• [WHAT NEEDS TO BE DONE]:
For every line in the records that has the word "public", make a copy.

[[ MATERIAL PROVIDED, beginning ]]

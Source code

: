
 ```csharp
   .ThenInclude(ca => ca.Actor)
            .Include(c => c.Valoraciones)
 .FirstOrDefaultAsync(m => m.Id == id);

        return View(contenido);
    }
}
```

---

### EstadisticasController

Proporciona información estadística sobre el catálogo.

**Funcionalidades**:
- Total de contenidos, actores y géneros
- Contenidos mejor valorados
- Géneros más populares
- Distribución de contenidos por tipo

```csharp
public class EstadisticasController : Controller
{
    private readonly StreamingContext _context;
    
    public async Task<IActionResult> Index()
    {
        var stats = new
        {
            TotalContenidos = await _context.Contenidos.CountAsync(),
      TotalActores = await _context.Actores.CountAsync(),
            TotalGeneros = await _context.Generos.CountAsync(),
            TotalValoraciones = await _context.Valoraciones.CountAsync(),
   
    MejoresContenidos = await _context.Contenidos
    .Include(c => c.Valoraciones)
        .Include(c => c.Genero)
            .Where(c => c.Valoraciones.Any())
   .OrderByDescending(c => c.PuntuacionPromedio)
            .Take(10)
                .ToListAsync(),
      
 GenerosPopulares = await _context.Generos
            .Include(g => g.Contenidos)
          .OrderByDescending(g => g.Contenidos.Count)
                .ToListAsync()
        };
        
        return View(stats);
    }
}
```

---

[[ MATERIAL PROVIDED, end ]]
[[ MATERIAL PROVIDED, beginning ]]

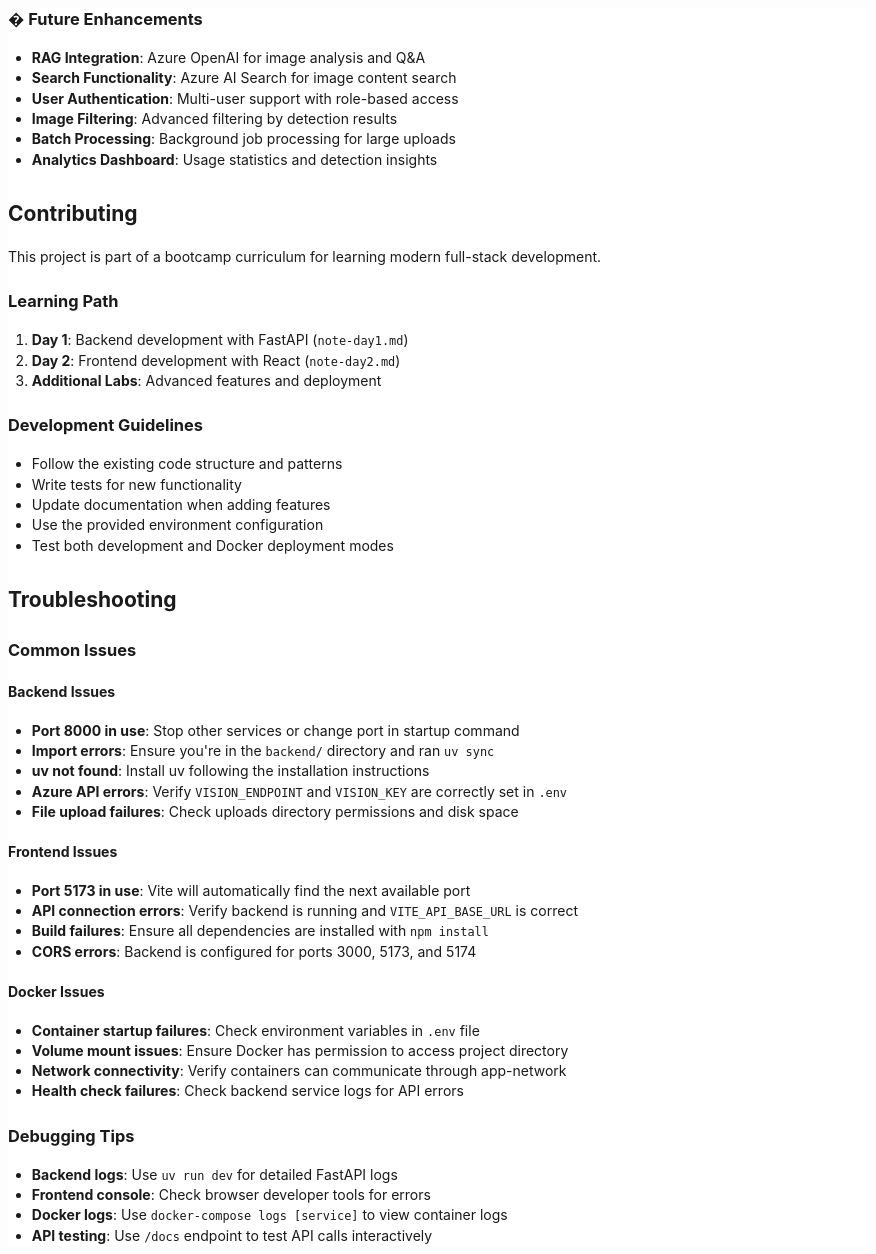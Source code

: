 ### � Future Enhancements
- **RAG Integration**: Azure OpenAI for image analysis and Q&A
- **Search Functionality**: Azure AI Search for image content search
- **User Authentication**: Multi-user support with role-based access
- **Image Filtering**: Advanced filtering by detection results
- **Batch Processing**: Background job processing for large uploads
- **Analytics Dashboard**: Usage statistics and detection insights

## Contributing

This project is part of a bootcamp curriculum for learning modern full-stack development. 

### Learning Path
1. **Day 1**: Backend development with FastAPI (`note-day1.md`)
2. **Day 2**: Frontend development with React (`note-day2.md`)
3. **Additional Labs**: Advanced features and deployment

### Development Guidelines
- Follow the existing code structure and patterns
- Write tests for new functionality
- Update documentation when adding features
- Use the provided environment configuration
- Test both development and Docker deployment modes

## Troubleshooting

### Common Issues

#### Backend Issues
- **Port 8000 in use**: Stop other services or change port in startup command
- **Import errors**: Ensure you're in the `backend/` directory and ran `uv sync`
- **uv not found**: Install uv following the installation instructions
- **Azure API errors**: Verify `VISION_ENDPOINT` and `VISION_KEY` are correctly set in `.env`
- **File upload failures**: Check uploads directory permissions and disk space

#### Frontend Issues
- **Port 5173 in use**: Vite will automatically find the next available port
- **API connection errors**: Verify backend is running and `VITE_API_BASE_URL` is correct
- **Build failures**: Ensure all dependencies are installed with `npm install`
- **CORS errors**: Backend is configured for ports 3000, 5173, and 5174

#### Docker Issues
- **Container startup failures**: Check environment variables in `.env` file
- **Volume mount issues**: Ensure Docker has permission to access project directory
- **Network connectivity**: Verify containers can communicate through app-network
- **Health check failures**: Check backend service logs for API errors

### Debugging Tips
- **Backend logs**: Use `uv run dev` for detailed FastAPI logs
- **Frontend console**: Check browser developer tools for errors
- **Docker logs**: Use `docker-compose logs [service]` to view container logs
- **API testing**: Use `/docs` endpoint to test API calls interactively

[[ MATERIAL PROVIDED, end ]]

• [SOLUTION TO THIS TASK]:
public class EstadisticasController : Controller
    public async Task<IActionResult> Index()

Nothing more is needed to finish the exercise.